Two recent graduates of the University of Connecticut School of Business have created a new online social planning tool that aggregates and organizes information about friends’ social plans, community events, local establishments, and other information required for making successful get-togethers. It works as a Facebook application, on mobile devices, and from a dedicated website, Shizzlr.com.
College students use three primary mediums to gather information to make social plans: text messaging, instant messaging, and social networks. Research shows that the average student has 1,000 friends on Facebook and uses the three mediums to communicate daily with 150 of them about upcoming plans.
The two UConn graduates, Keith Bessette and Nick Jaensch, both of whom received their MBA earlier this month, identified a need for social activity awareness and planning. So, with the help the Innovation Accelerator at UConn’s School of Business, they responded with a service called Shizzlr.
Shizzlr is a free social planning tool that works as a Facebook application, on mobile devices, and from the website Shizzlr.com. By marrying social plans with local businesses and establishments, Shizzlr provides an opportunity for revenue-enhancing and branding opportunities for businesses, in addition to increasing location traffic and tracking attendant patterns.
By contrast with its competitors – social calendar and real-time check-in applications such as Plancast, Foursquare, and GoWalla – this service is about where people are going, not where they are.

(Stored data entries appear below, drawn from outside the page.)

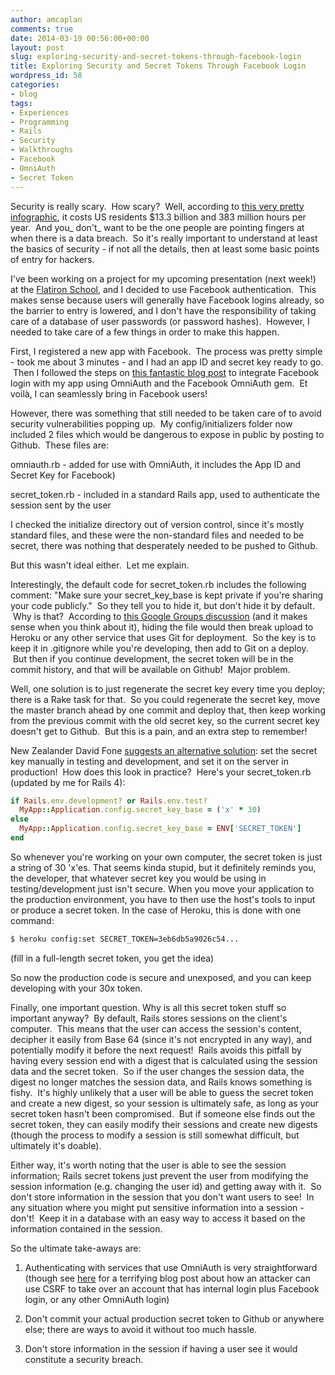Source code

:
 ```yaml
---
author: amcaplan
comments: true
date: 2014-03-19 00:56:00+00:00
layout: post
slug: exploring-security-and-secret-tokens-through-facebook-login
title: Exploring Security and Secret Tokens Through Facebook Login
wordpress_id: 58
categories:
- blog
tags:
- Experiences
- Programming
- Rails
- Security
- Walkthroughs
- Facebook
- OmniAuth
- Secret Token
---
```


Security is really scary.  How scary?  Well, according to [this very pretty infographic](http://www.erieinsurance.com/identitytheft/), it costs US residents $13.3 billion and 383 million hours per year.  And you_ don't_ want to be the one people are pointing fingers at when there is a data breach.  So it's really important to understand at least the basics of security - if not all the details, then at least some basic points of entry for hackers.

I've been working on a project for my upcoming presentation (next week!) at the [Flatiron School](http://flatironschool.com), and I decided to use Facebook authentication.  This makes sense because users will generally have Facebook logins already, so the barrier to entry is lowered, and I don't have the responsibility of taking care of a database of user passwords (or password hashes).  However, I needed to take care of a few things in order to make this happen.

<!-- more -->

First, I registered a new app with Facebook.  The process was pretty simple - took me about 3 minutes - and I had an app ID and secret key ready to go.  Then I followed the steps on [this fantastic blog post](https://coderwall.com/p/bsfitw) to integrate Facebook login with my app using OmniAuth and the Facebook OmniAuth gem.  Et voilà, I can seamlessly bring in Facebook users!

However, there was something that still needed to be taken care of to avoid security vulnerabilities popping up.  My config/initializers folder now included 2 files which would be dangerous to expose in public by posting to Github.  These files are:

omniauth.rb - added for use with OmniAuth, it includes the App ID and Secret Key for Facebook)

secret_token.rb - included in a standard Rails app, used to authenticate the session sent by the user

I checked the initialize directory out of version control, since it's mostly standard files, and these were the non-standard files and needed to be secret, there was nothing that desperately needed to be pushed to Github.

But this wasn't ideal either.  Let me explain.

Interestingly, the default code for secret_token.rb includes the following comment: "Make sure your secret_key_base is kept private if you're sharing your code publicly."  So they tell you to hide it, but don't hide it by default.  Why is that?  According to [this Google Groups discussion](https://groups.google.com/forum/#!topic/rubyonrails-core/N2EFnf6X_i4) (and it makes sense when you think about it), hiding the file would then break upload to Heroku or any other service that uses Git for deployment.  So the key is to keep it in .gitignore while you're developing, then add to Git on a deploy.  But then if you continue development, the secret token will be in the commit history, and that will be available on Github!  Major problem.

Well, one solution is to just regenerate the secret key every time you deploy; there is a Rake task for that.  So you could regenerate the secret key, move the master branch ahead by one commit and deploy that, then keep working from the previous commit with the old secret key, so the current secret key doesn't get to Github.  But this is a pain, and an extra step to remember!

New Zealander David Fone [suggests an alternative solution](http://daniel.fone.net.nz/blog/2013/05/20/a-better-way-to-manage-the-rails-secret-token/#comment-902646816): set the secret key manually in testing and development, and set it on the server in production!  How does this look in practice?  Here's your secret_token.rb (updated by me for Rails 4):

``` ruby
if Rails.env.development? or Rails.env.test?
  MyApp::Application.config.secret_key_base = ('x' * 30)
else
  MyApp::Application.config.secret_key_base = ENV['SECRET_TOKEN']
end
```

So whenever you're working on your own computer, the secret token is just a string of 30 'x'es. That seems kinda stupid, but it definitely reminds you, the developer, that whatever secret key you would be using in testing/development just isn't secure. When you move your application to the production environment, you have to then use the host's tools to input or produce a secret token. In the case of Heroku, this is done with one command:

``` bash
$ heroku config:set SECRET_TOKEN=3eb6db5a9026c54...
```
(fill in a full-length secret token, you get the idea)

So now the production code is secure and unexposed, and you can keep developing with your 30x token.

Finally, one important question. Why is all this secret token stuff so important anyway?  By default, Rails stores sessions on the client's computer.  This means that the user can access the session's content, decipher it easily from Base 64 (since it's not encrypted in any way), and potentially modify it before the next request!  Rails avoids this pitfall by having every session end with a digest that is calculated using the session data and the secret token.  So if the user changes the session data, the digest no longer matches the session data, and Rails knows something is fishy.  It's highly unlikely that a user will be able to guess the secret token and create a new digest, so your session is ultimately safe, as long as your secret token hasn't been compromised.  But if someone else finds out the secret token, they can easily modify their sessions and create new digests (though the process to modify a session is still somewhat difficult, but ultimately it's doable).

Either way, it's worth noting that the user is able to see the session information; Rails secret tokens just prevent the user from modifying the session information (e.g. changing the user id) and getting away with it.  So don't store information in the session that you don't want users to see!  In any situation where you might put sensitive information into a session - don't!  Keep it in a database with an easy way to access it based on the information contained in the session.

So the ultimate take-aways are:

1) Authenticating with services that use OmniAuth is very straightforward (though see [here](http://webstersprodigy.net/2013/05/09/common-oauth-issue-you-can-use-to-take-over-accounts/) for a terrifying blog post about how an attacker can use CSRF to take over an account that has internal login plus Facebook login, or any other OmniAuth login)

2) Don't commit your actual production secret token to Github or anywhere else; there are ways to avoid it without too much hassle.

3) Don't store information in the session if having a user see it would constitute a security breach.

Shizzlr is also ‘platform agnostic’ – not limited to a particular computing platform: it’s a website, Facebook app, mobile site, and includes text messaging.
While developing Shizzlr, Bessette and Jaensch were also pursuing an MBA in venture consulting at UConn. In the MBA program, they were accepted to the Innovation Accelerator, not as students but as an entrepreneurial company with a project engagement for the accelerator.
The Innovation Accelerator, one of the primary outreach initiatives of UConn’s Connecticut Center for Entrepreneurship and Innovation, assists entrepreneurial ventures in addressing the many challenges associated with the identification and capture of business opportunities. The Accelerator uses interdisciplinary project teams of graduate and undergraduate students that develop innovative solutions to complex business issues for Connecticut’s technology-based entrepreneurial ventures. Faculty members Richard Dino, executive director of the Connecticut Center for Entrepreneurship and Innovation, and Luke Weinstein, director of the Innovation Accelerator, served as the advisory board for the project.
The Innovation Accelerator project with Shizzlr is unusual in that the project is a technology company developed at UConn that did not come about from an academic exercise; there were no faculty involved in creating the project.
During the past eight months, Shizzlr has been evolving as a beta product at UConn. With 1,000 students using the product on its test run, it has received significant feedback from the student community. Shizzlr is now moving from the beta stage to a fully enabled production stage and national rollout. The website is now open to the public.
Shizzlr won the 2010 Connecticut State Collegiate Business Plan Competition sponsored by the Entrepreneurship Foundation Inc., which took place at the Yale Lawn Club in New Haven on April 23. The project took first place in the venture enterprise category, selected from among more than 100 entrants. It also received a start-up grant from Connecticut Innovations.
Bessette has bachelor’s and master’s degrees in computer science and an MBA in venture consulting from UConn. In 2000, he co-founded Estorrs.com, a university-based social network at UConn that preceded the ubiquitous social networking sites. He also co-founded Mobile Link Solutions in 2004, a mobile workforce application for field technicians. EStorrs was dissolved after the founders graduated in 2001, and Mobile Link Solutions was sold as a beta product to its pilot customer.
Jaensch earned a bachelor’s degree in marketing in 2008 and an MBA in venture consulting in 2010, both from UConn. Before beginning the MBA program, he worked for two entrepreneurial growth companies during a three-year span. His most recent stint of employment was at Semprae Laboratories, where he worked with the firm’s lead funding team on their development and product portfolio strategy.